Venho escrevendo sobre as paixões. Sobre todas elas, as fugazes prioritariamente. Algumas são fugazes mais de uma vez, são reincidentes. E são todas poesia por si só. São retratos que não se pendura nas paredes dessas salas vazias, vão parar em alguma gaveta. Arrastam, elas também, correntes.

São elas uma espécie de força. Como eu disse para mim mesmo: não é um projeto para exercitar a escrita, como insistem nessa necessidade aqueles seres prepotentes que se auto-intitulam escritores, escrever todo dia não faz nada de ninguém; é sim um projeto para exercitar as paixões, essas sim precisam ser sentidas todos os dias.

Outro dia, senti uma fraqueza pulsante. Na verdade, isso sim é imutável. Essa fraqueza que pulsa junto com meu coração. Palpita em cada artéria desse corpo. Mas quem está autorizado a senti-la? É na nossa ilusão de força que podemos fazer um pouco de bem para quem nos cerca. Quantos "me ajuda" você já ouviu e quantos você já falou? A maioria deles vem codificado.

Mas de vez em quando é preciso desmoronar. Rasgar as paixões do papel. E chorar. Quem estava lá da última vez que você chorou? A força está mitificada no corpo que é o último a parar de dançar pela manhã, naquele que sempre ouve e pouca ajuda pede. Isso talvez não seja mais do que inércia.

Agora, o que não podemos fazer é parar de dançar. Parar de paixões. Parar com essa força falaciosa. Não podemos. Afinal, é de tanto mentir que somos fortes que podemos enfim acabar acreditando, e sendo mesmo. Continuamos esse assunto outro dia.

Tomando Uma Cerveja com a Morte

Faz calor depois de muito tempo de inverno. As coisas estão mudando. Mas as coisas estão sempre mudando nesse universo que por muito tempo se pensou imutável. É aquela história da vida como um passeio de roda gigante: em um momento, estamos lá no alto, presenteados com uma vista maravilhosa das coisas mais belas já criadas; então descemos para que o outro lado suba.

Há algum tempo, esse blog andava inabitado. Alguns fantasmas certamente continuavam circulando por aqui, mas nada daquele salão de festas sempre lotado, com as pessoas andando por aí com suas taças na mão. Taças não, porquê aqui nós bebemos direto da garrafa. Porém, inabitado não significa não visitado. Que o digam as criaturas que sempre invadem as casas mal-assombradas do bairro, para tirar a limpo a história do fantasma que arrasta correntes na madrugada.

Creio que o silêncio daqui nada teve a ver com o inverno, nem com as coisas estarem mudando. Provavelmente mesmo ele não teve motivo algum, ele só foi. Perdemos tempo demais tentando entender a razão das coisas que simplesmente são. Talvez agora eu expulse os espectros e retome para mim o controle desse lugar.
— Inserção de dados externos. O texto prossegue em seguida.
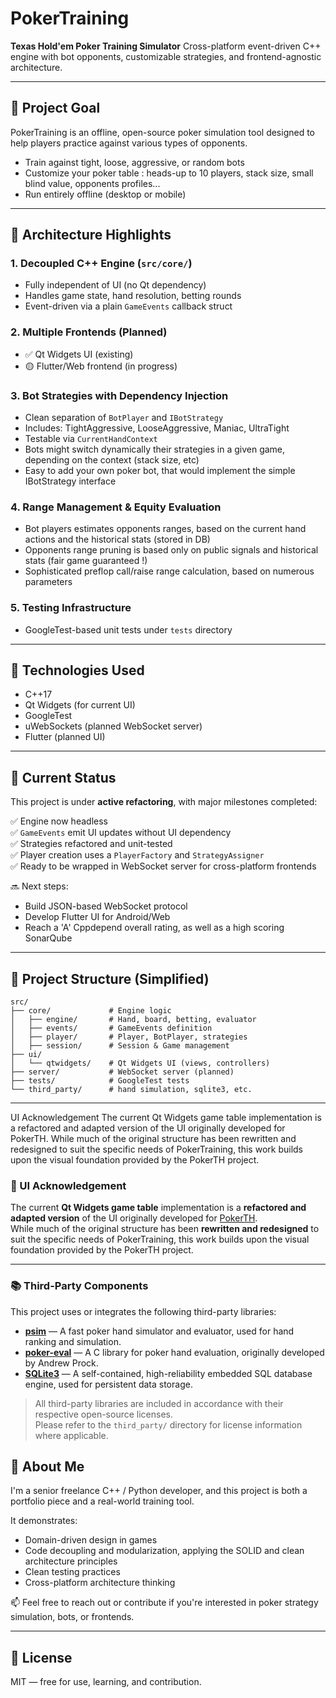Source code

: # PokerTraining

**Texas Hold'em Poker Training Simulator**
Cross-platform event-driven C++ engine with bot opponents, customizable strategies, and frontend-agnostic architecture.

---

## 🎯 Project Goal

PokerTraining is an offline, open-source poker simulation tool designed to help players practice against various types of opponents.

* Train against tight, loose, aggressive, or random bots
* Customize your poker table : heads-up to 10 players, stack size, small blind value, opponents profiles...
* Run entirely offline (desktop or mobile)

---

## 🧱 Architecture Highlights

### 1. **Decoupled C++ Engine** (`src/core/`)

* Fully independent of UI (no Qt dependency)
* Handles game state, hand resolution, betting rounds
* Event-driven via a plain `GameEvents` callback struct

### 2. **Multiple Frontends (Planned)**

* ✅ Qt Widgets UI (existing)
* 🟡 Flutter/Web frontend (in progress)

### 3. **Bot Strategies with Dependency Injection**

* Clean separation of `BotPlayer` and `IBotStrategy`
* Includes: TightAggressive, LooseAggressive, Maniac, UltraTight
* Testable via `CurrentHandContext`
* Bots might switch dynamically their strategies in a given game, depending on the context (stack size, etc)
* Easy to add your own poker bot, that would implement the simple IBotStrategy interface

### 4. **Range Management & Equity Evaluation**

* Bot players estimates opponents ranges, based on the current hand actions and the historical stats (stored in DB)
* Opponents range pruning is based only on public signals and historical stats (fair game guaranteed !)
* Sophisticated preflop call/raise range calculation, based on numerous parameters

### 5. **Testing Infrastructure**

* GoogleTest-based unit tests under `tests` directory

---

## 🔧 Technologies Used

* C++17
* Qt Widgets (for current UI)
* GoogleTest
* uWebSockets (planned WebSocket server)
* Flutter (planned UI)

---

## 🚧 Current Status

This project is under **active refactoring**, with major milestones completed:

✅ Engine now headless  
✅ `GameEvents` emit UI updates without UI dependency  
✅ Strategies refactored and unit-tested  
✅ Player creation uses a `PlayerFactory` and `StrategyAssigner`  
✅ Ready to be wrapped in WebSocket server for cross-platform frontends  


🔜 Next steps:

* Build JSON-based WebSocket protocol
* Develop Flutter UI for Android/Web
* Reach a 'A' Cppdepend overall rating, as well as a high scoring SonarQube

---

## 📁 Project Structure (Simplified)

```
src/
├── core/             # Engine logic
│   ├── engine/       # Hand, board, betting, evaluator
│   ├── events/       # GameEvents definition
│   ├── player/       # Player, BotPlayer, strategies
│   ├── session/      # Session & Game management
├── ui/
│   └── qtwidgets/    # Qt Widgets UI (views, controllers)
├── server/           # WebSocket server (planned)
├── tests/            # GoogleTest tests
└── third_party/      # hand simulation, sqlite3, etc.
```

---
UI Acknowledgement
The current Qt Widgets game table implementation is a refactored and adapted version of the UI originally developed for PokerTH. While much of the original structure has been rewritten and redesigned to suit the specific needs of PokerTraining, this work builds upon the visual foundation provided by the PokerTH project.

### 🧩 UI Acknowledgement

The current **Qt Widgets game table** implementation is a **refactored and adapted version** of the UI originally developed for [PokerTH](https://github.com/pokerth/pokerth).  
While much of the original structure has been **rewritten and redesigned** to suit the specific needs of PokerTraining, this work builds upon the visual foundation provided by the PokerTH project.

---

### 📚 Third-Party Components

This project uses or integrates the following third-party libraries:

- **[psim](https://github.com/billthefarmer/psim)** — A fast poker hand simulator and evaluator, used for hand ranking and simulation.  
- **[poker-eval](https://github.com/andrewprock/poker-eval)** — A C library for poker hand evaluation, originally developed by Andrew Prock.  
- **[SQLite3](https://www.sqlite.org/index.html)** — A self-contained, high-reliability embedded SQL database engine, used for persistent data storage.

> All third-party libraries are included in accordance with their respective open-source licenses.  
> Please refer to the `third_party/` directory for license information where applicable.

## 🙋 About Me

I'm a senior freelance C++ / Python developer, and this project is both a portfolio piece and a real-world training tool.

It demonstrates:

* Domain-driven design in games
* Code decoupling and modularization, applying the SOLID and clean architecture principles
* Clean testing practices
* Cross-platform architecture thinking

📫 Feel free to reach out or contribute if you're interested in poker strategy simulation, bots, or frontends.

---

## 📝 License

MIT — free for use, learning, and contribution.
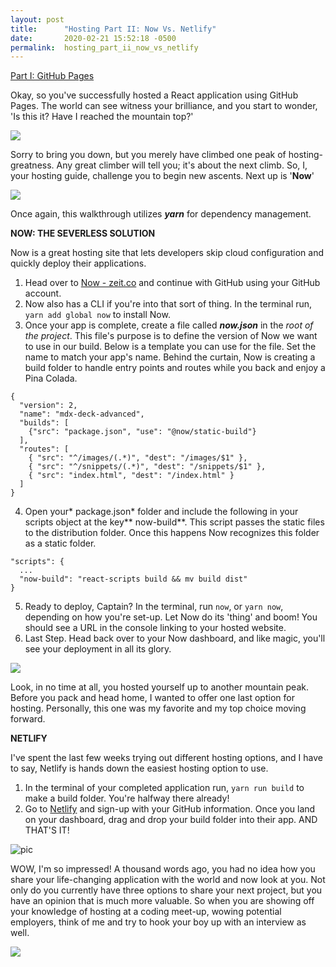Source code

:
 ```yaml
---
layout: post
title:      "Hosting Part II: Now Vs. Netlify"
date:       2020-02-21 15:52:18 -0500
permalink:  hosting_part_ii_now_vs_netlify
---
```


[Part I: GitHub Pages](https://christopherkalfas.github.io/hosting_hoisting_you_down)

Okay, so you've successfully hosted a React application using GitHub Pages. The world can see witness your brilliance, and you start to wonder, 'Is this it? Have I reached the mountain top?'

![](https://media.giphy.com/media/xT4uQvE6Dm6go7psJ2/giphy.gif)

Sorry to bring you down, but you merely have climbed one peak of hosting-greatness. Any great climber will tell you; it's about the next climb. So, I, your hosting guide, challenge you to begin new ascents. Next up is '**Now**'

![](https://media.giphy.com/media/ORiw3L43P6vctTWXT2/giphy.gif)

Once again, this walkthrough utilizes ***yarn*** for dependency management.

**NOW: THE SEVERLESS SOLUTION** 

Now is a great hosting site that lets developers skip cloud configuration and quickly deploy their applications.

1. Head over to [Now - zeit.co](http://zeit.co ) and continue with GitHub using your GitHub account.
2. Now also has a CLI if you're into that sort of thing. In the terminal run, `yarn add global now` to install Now.
3. Once your app is complete, create a file called ***now.json*** in the *root of the project*. This file's purpose is to define the version of Now we want to use in our build. Below is a template you can use for the file. Set the name to match your app's name. Behind the curtain, Now is creating a build folder to handle entry points and routes while you back and enjoy a Pina Colada. 

```
{
  "version": 2,
  "name": "mdx-deck-advanced",
  "builds": [
    {"src": "package.json", "use": "@now/static-build"}
  ],
  "routes": [
    { "src": "^/images/(.*)", "dest": "/images/$1" },
    { "src": "^/snippets/(.*)", "dest": "/snippets/$1" },
    { "src": "index.html", "dest": "/index.html" }
  ]
}
```


4. Open your* package.json* folder and include the following in your scripts object at the key** now-build**. This script passes the static files to the distribution folder. Once this happens Now recognizes this folder as a static folder.

```
"scripts": {
  ...
  "now-build": "react-scripts build && mv build dist"
}
```

5. Ready to deploy, Captain? In the terminal, run `now`, or `yarn now`, depending on how you're set-up.  Let Now do its 'thing' and boom! You should see a URL in the console linking to your hosted website.
6. Last Step. Head back over to your Now dashboard, and like magic, you'll see your deployment in all its glory. 

![](https://media.giphy.com/media/YlPeYXasYEPpC/giphy.gif)

Look, in no time at all, you hosted yourself up to another mountain peak. Before you pack and head home, I wanted to offer one last option for hosting. Personally, this one was my favorite and my top choice moving forward. 

**NETLIFY**

I've spent the last few weeks trying out different hosting options, and I have to say, Netlify is hands down the easiest hosting option to use. 

1. In the terminal of your completed application run, `yarn run build` to make a build folder. You're halfway there already!
2. Go to [Netlify](https://www.netlify.com/) and sign-up with your GitHub information. Once you land on your dashboard, drag and drop your build folder into their app. AND THAT'S IT!

![pic](https://i.ibb.co/9W4hbxy/Image-2-21-20-at-2-37-PM.jpg)


WOW, I'm so impressed! A thousand words ago, you had no idea how you share your life-changing application with the world and now look at you. Not only do you currently have three options to share your next project, but you have an opinion that is much more valuable. So when you are showing off your knowledge of hosting at a coding meet-up, wowing potential employers, think of me and try to hook your boy up with an interview as well.

![](https://media.giphy.com/media/TjKpOwBLyN2ZW/giphy.gif)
Controle não, porquê aqui nós vivemos direto, sem amarras.

Há muito tempo, sei que Thanatos é meu amigo e anda ao meu lado. Já falei dele por aqui várias vezes, nas épocas das grandes celebrações. Nos últimos dias, senti a presença dele de maneira bem marcante. É uma sensação intrigante: sentir-se tão próximo daquilo que tanto buscamos evitar. Mas eu já sei também há muito tempo que ele vai me avisar antecipadamente quando precisar me buscar. Estou sempre preparado para sua ligação.

Tomamos uma cerveja juntos, reclamando do calor, e eu sabia que ele sim tinha muito a ver com várias das mudanças. A primavera se transfigura de vida, mas ela tem muito de morte também. Todos sabem que todo fim representa muito de um novo começo, não preciso falar disso. A morte é necessária para a própria essência da vida.

Tomamos essa cerveja, e tudo bem. Cada um para o seu lado, nos veremos novamente outra hora. Esse é um encontro que perdura na pele, e ainda poucos dias depois sinto a presença por aqui, está ao meu lado nesse momento, mesmo não estando. Apesar disso, sei que isso logo passa, que a roda gigante sobe, e que vista maravilhosa!

quarta-feira, 13 de julho de 2016

Origens

A história da vida não começa no momento do nascimento. Muito menos no momento da concepção. Estão todos errados. Uma vida começa muito antes, tão antes que é impossível rastrear tamanha ancestralidade. A vida começa, talvez, no início de tudo. Cada vida começa no início da vida.

Uma parte dessa vida pode ser rastreada. É a chamada ascendência parental em linha reta. Em primeiro grau pai e mãe; em segundo grau, avôs e avós; terceiro grau bisavôs e bisavós. E assim, sucessivamente. A origem da tua história.

Esse séquito de ascendência aumenta em progressão geométrica. Aumenta tanto, que em algum momento do passado, todo ser humano existente ou existido no planeta acabará sendo parente distante de qualquer outra pessoa. Bonito no papel, material para músicas que preguem a paz e a unidade entre os povos.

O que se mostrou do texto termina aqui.